Avec les récentes tensions qui ont pesé sur les marchés émergents, ces derniers, dont le comportement haussier amplifiait auparavant celui des pays développés, sont désormais en rupture. Cette nouvelle configuration devrait permettre un assainissement des marchés émergents, mais aussi soutenir le transfert de flux vers les marchés matures.

En début d’année, les marchés émergents ont assisté impuissants à des sorties massives de capitaux. Ce mouvement a eu un effet désastreux sur certains pays dont les comptes courants, déjà déficitaires, s’enlisent encore plus. La Turquie et l’Afrique du Sud ont, par exemple, des déficits de la balance courante proches de 6 % du PIB. Corollaire immédiat, les devises émergentes sont dans la tourmente. Depuis le début de l’année, le peso argentin, le rand sud-africain, le peso chilien ou la lire turque sont également sous forte tension, même en dépit d’actions énergiques des banques centrales.

Conséquence, l’indice MSCI Emerging Market est à la peine depuis la première annonce de « tapering » de Ben Bernanke, à l’été dernier. Les flux sortants ont été massifs : selon EPFR Global, les marchés actions émergentes ont souffert d’une décollecte globale de 12,2 milliards de dollars sur le seul de janvier. Pourtant, une analyse des mouvements relatifs entre les différents indices montre que les marchés, qui ont toujours connu des crises de devises émergentes, ont récemment adopté un comportement fort intéressant pour l'avenir proche : nous devrions assister à davantage de discrimination dans les choix d'allocation.

Il y a quelques années encore, la corrélation était très forte entre l'indice des actions émergentes et celui des actions mondiales. Le régime était tel que, quels que soient les moteurs du marché, les actions émergentes offraient une exposition à fort beta aux investisseurs. Dit plus simplement, nous avions été habitués à ce qu'un investissement en actions émergentes permette d'être plus fortement exposé aux actifs risqués internationaux. Le changement de régime est perceptible depuis les plus bas atteints en septembre 2011 et s'est effectué en deux mouvements.

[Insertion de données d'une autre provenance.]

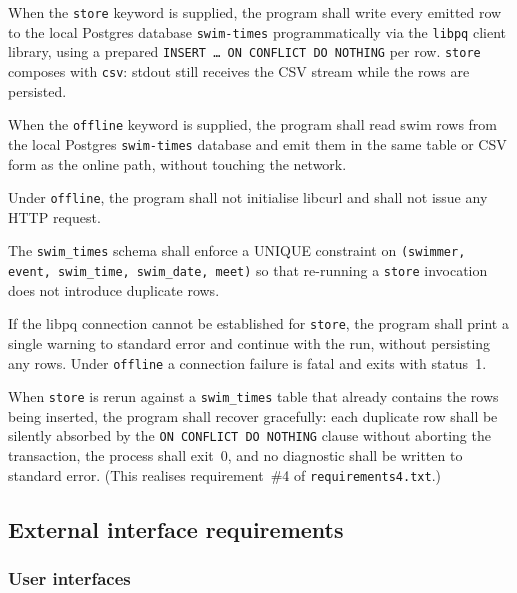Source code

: \documentclass[12pt]{article}
\newcommand{\code}[1]{\texttt{#1}}
\newcommand{\req}[1]{\textbf{[#1]}}
\begin{document}
\begin{description}[style=nextline]
  \item[\req{REQ-F-70}] When the \code{store} keyword is supplied,
        the program shall write every emitted row to the local
        Postgres database \texttt{swim-times} programmatically via
        the \texttt{libpq} client library, using a prepared
        \texttt{INSERT \dots\ ON~CONFLICT~DO~NOTHING} per row.
        \code{store} composes with \code{csv}: stdout still
        receives the CSV stream while the rows are persisted.
  \item[\req{REQ-F-71}] When the \code{offline} keyword is
        supplied, the program shall read swim rows from the local
        Postgres \texttt{swim-times} database and emit them in the
        same table or CSV form as the online path, without
        touching the network.
  \item[\req{REQ-F-72}] Under \code{offline}, the program shall
        not initialise libcurl and shall not issue any HTTP
        request.
  \item[\req{REQ-F-73}] The \texttt{swim\_times} schema shall
        enforce a UNIQUE constraint on
        \code{(swimmer, event, swim\_time, swim\_date, meet)} so
        that re-running a \code{store} invocation does not
        introduce duplicate rows.
  \item[\req{REQ-F-74}] If the libpq connection cannot be
        established for \code{store}, the program shall print a
        single warning to standard error and continue with the
        run, without persisting any rows.  Under \code{offline} a
        connection failure is fatal and exits with status~1.
  \item[\req{REQ-F-75}] When \code{store} is rerun against a
        \texttt{swim\_times} table that already contains the rows
        being inserted, the program shall recover gracefully: each
        duplicate row shall be silently absorbed by the
        \texttt{ON~CONFLICT~DO~NOTHING} clause without aborting
        the transaction, the process shall exit~0, and no
        diagnostic shall be written to standard error.
        (This realises requirement~\#4 of \texttt{requirements4.txt}.)
\end{description}

\subsection{External interface requirements}

\subsubsection{User interfaces}
\end{document}
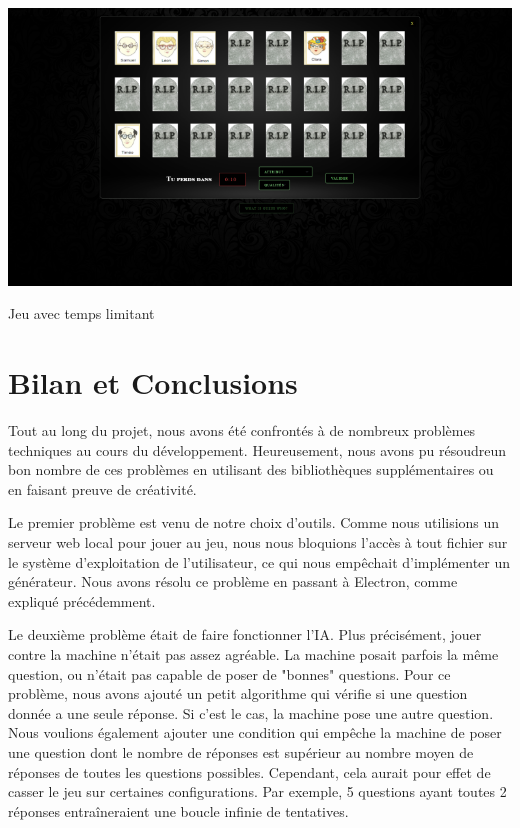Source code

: \documentclass[a4paper, 12pt]{article}
\begin{document}
\begin{center}               %
  \includegraphics[scale=0.5]{Timer2.png}\newline%

\end{center}
\begin{center}  
  Jeu avec temps limitant
\end{center}
\newpage
\section{Bilan et Conclusions}

Tout au long du projet, nous avons été confrontés à de nombreux problèmes techniques au cours du développement. Heureusement, nous avons pu résoudreun  bon nombre de ces problèmes en utilisant des bibliothèques supplémentaires ou en faisant preuve de créativité.\newline

Le premier problème est venu de notre choix d'outils. Comme nous utilisions un serveur web local pour jouer au jeu, nous nous bloquions l'accès à tout fichier sur le système d'exploitation de l'utilisateur, ce qui nous empêchait d'implémenter un générateur. Nous avons résolu ce problème en passant à Electron, comme expliqué précédemment.\newline

Le deuxième problème était de faire fonctionner l'IA. Plus précisément, jouer contre la machine n'était pas assez agréable. La machine posait parfois la même question, ou n'était pas capable de poser de "bonnes" questions. Pour ce problème, nous avons ajouté un petit algorithme qui vérifie si une question donnée a une seule réponse. Si c'est le cas, la machine pose une autre question. Nous voulions également ajouter une condition qui empêche la machine de poser une question dont le nombre de réponses est supérieur au nombre moyen de réponses de toutes les questions possibles. Cependant, cela aurait pour effet de casser le jeu sur certaines configurations. Par exemple, 5 questions ayant toutes 2 réponses entraîneraient une boucle infinie de tentatives.\newline
\end{document}
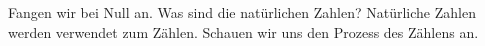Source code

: \documentclass[11pt,a4paper,leqno]{report}
\newtheorem{definition}[theorem]{Definition}
\numberwithin{equation}{chapter}
\begin{document}
\\
\\
Fangen wir bei Null an. Was sind die natürlichen Zahlen? Natürliche Zahlen werden verwendet zum Zählen. Schauen wir uns den Prozess des Zählens an. 
\end{document}
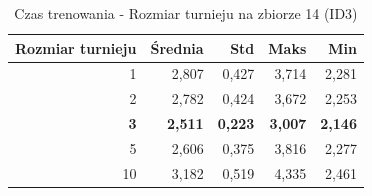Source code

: \begin{table}[htbp]
\centering
\small
\setlength{\tabcolsep}{6pt}
\renewcommand{\arraystretch}{1.2}
\caption{Czas trenowania - Rozmiar turnieju na zbiorze 14 (ID3)}
\label{tab:ID3_tournament_size_14_time}
\begin{tabular}{r|r|r|r|r}
\toprule
Rozmiar turnieju & Średnia & Std & Maks & Min \\
\hline
1 & 2,807 & 0,427 & 3,714 & 2,281 \\
2 & 2,782 & 0,424 & 3,672 & 2,253 \\
\textbf{3} & \textbf{2,511} & \textbf{0,223} & \textbf{3,007} & \textbf{2,146} \\
5 & 2,606 & 0,375 & 3,816 & 2,277 \\
10 & 3,182 & 0,519 & 4,335 & 2,461 \\
\bottomrule
\end{tabular}
\end{table}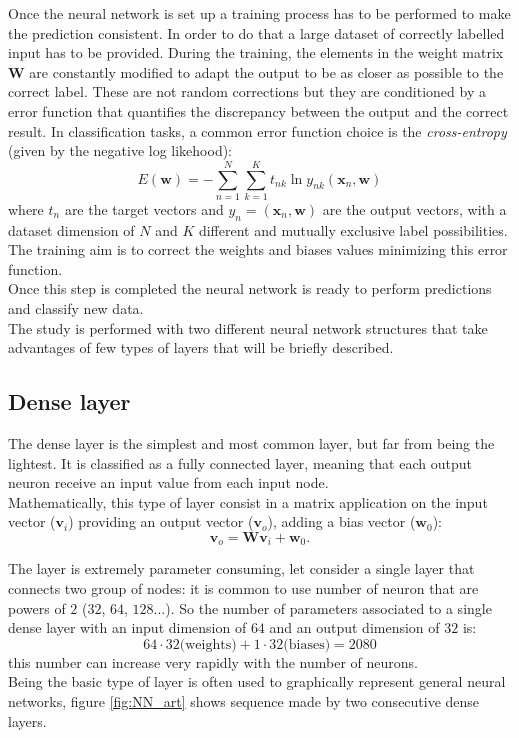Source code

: Once the neural network is set up a training process has to be performed to make the prediction consistent. In order to do that a large dataset of correctly labelled input has to be provided. During the training, the elements in the weight matrix $\bm{W}$ are constantly modified to adapt the output to be as closer as possible to the correct label. These are not random corrections but they are conditioned by a error function that quantifies the discrepancy between the output and the correct result. In classification tasks, a common error function choice is the \textit{cross-entropy} (given by the negative log likehood):
\begin{equation}
    E(\bm{w}) = -\sum_{n=1}^N\sum_{k=1}^K t_{nk}\ln{y_{nk}(\bm{x}_n,\bm{w})}
\end{equation}
where $t_n$ are the target vectors and $y_n=(\bm{x}_n,\bm{w})$ are the output vectors, with a dataset dimension of $N$ and $K$ different and mutually exclusive label possibilities.\\
The training aim is to correct the weights and biases values minimizing this error function.\\
Once this step is completed the neural network is ready to perform predictions and classify new data.\\

The study is performed with two different neural network structures that take advantages of few types of layers that will be briefly described.

\subsection*{Dense layer}
The dense layer is the simplest and most common layer, but far from being the lightest. It is classified as a fully connected layer, meaning that each output neuron receive an input value from each input node.\\
Mathematically, this type of layer consist in a matrix application on the input vector ($\bm{v}_i$) providing an output vector ($\bm{v}_o$), adding a bias vector ($\bm{w}_0$):
\begin{equation}
    \bm{v}_o = \bm{W}\bm{v}_i+\bm{w}_0.
\end{equation}

The layer is extremely parameter consuming, let consider a single layer that connects two group of nodes: it is common to use number of neuron that are powers of $2$ ($32$, $64$, $128$...). So the number of parameters associated to a single dense layer with an input dimension of $64$ and an output dimension of $32$ is:
\begin{equation*}
    64 \cdot 32 \text{(weights)} + 1 \cdot 32 \text{(biases)} = 2080
\end{equation*}
this number can increase very rapidly with the number of neurons.\\
Being the basic type of layer is often used to graphically represent general neural networks, figure \ref{fig:NN_art} shows sequence made by two consecutive dense layers.


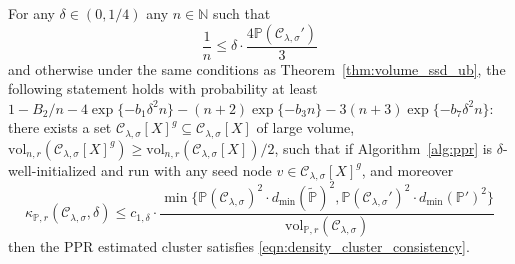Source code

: \documentclass[twoside,11pt]{article}
\newcommand{\1}{\mathbf{1}}
\newcommand{\mc}[1]{\mathcal{#1}}
\newcommand{\Pbb}{\mathbb{P}}
\newcommand{\wt}[1]{\widetilde{#1}}
\newcommand{\wh}[1]{\widehat{#1}}
\newcommand{\vol}{\mathrm{vol}}
\begin{document}
\begin{theorem}
	\label{thm:density_cluster_consistent_recovery}
	For any $\delta \in (0,1/4)$ any $n \in \mathbb{N}$ such that
	\begin{equation}
	\label{eqn:density_cluster_consistent_recovery_sample_complexity}
	\frac{1}{n} \leq \delta \cdot \frac{4\Pbb(\mc{C}_{\lambda,\sigma}')}{3}
	\end{equation} 
	and otherwise under the same conditions as Theorem~\ref{thm:volume_ssd_ub}, the following statement holds with probability at least $1 - B_2/n - 4\exp\{-b_1\delta^2n\} - (n + 2)\exp\{-b_3n\} - 3(n + 3)\exp\{-b_7\delta^2n\}$: there exists a set $\mc{C}_{\lambda,\sigma}[X]^g \subseteq \mc{C}_{\lambda,\sigma}[X]$ of large volume, $\vol_{n,r}(\mc{C}_{\lambda,\sigma}[X]^g) \geq \vol_{n,r}(\mc{C}_{\lambda,\sigma}[X])/2$, such that if Algorithm~\ref{alg:ppr} is $\delta$-well-initialized and run with any seed node $v \in \mc{C}_{\lambda,\sigma}[X]^g$, and moreover
	\begin{equation}
	\label{eqn:density_cluster_consistent_recovery_condition}
	\kappa_{\Pbb,r}(\mc{C}_{\lambda,\sigma},\delta) \leq c_{1,\delta} \cdot \frac{\min\bigl\{\Pbb(\mc{C}_{\lambda,\sigma})^2 \cdot d_{\min}(\wt{\Pbb})^2, \Pbb(\mc{C}_{\lambda,\sigma}')^2 \cdot d_{\min}(\Pbb')^2\bigl\}}{\vol_{\Pbb,r}(\mc{C}_{\lambda,\sigma})}
	\end{equation}
	then the PPR estimated cluster \smash{$\wh{C}$} satisfies \eqref{eqn:density_cluster_consistency}.
\end{theorem}
\end{document}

Dans un premier temps, la corrélation est restée intacte (les indices ont continué d'évoluer dans le même sens) mais avec une forme d’asymétrie : les marchés émergents ont connu des baisses de plus forte amplitude et des hausses plus modérées, que celles de leurs homologues des pays développés. Dans un second temps, les choses se sont accentuées avec des périodes de baisse des émergents même dans des contextes de hausse mondiale (mars et décembre 2013).

L'explication la plus souvent avancée pour cette rupture est le "tapering" amorcé par Ben Bernanke : une perspective de taux plus élevés aurait un impact négatif direct sur les investissements les plus risqués. Mais la logique n'est pas évidente, puisque les taux bas permettent au contraire de s'exposer davantage à moindre coût sur des actifs risqués à meilleure visibilité, tels que les actions américaines par exemple. D'ailleurs, celles-ci ont largement surperformé l'ensemble des zones géographiques, à l'exception du Japon, pendant la période de "quantitative easing".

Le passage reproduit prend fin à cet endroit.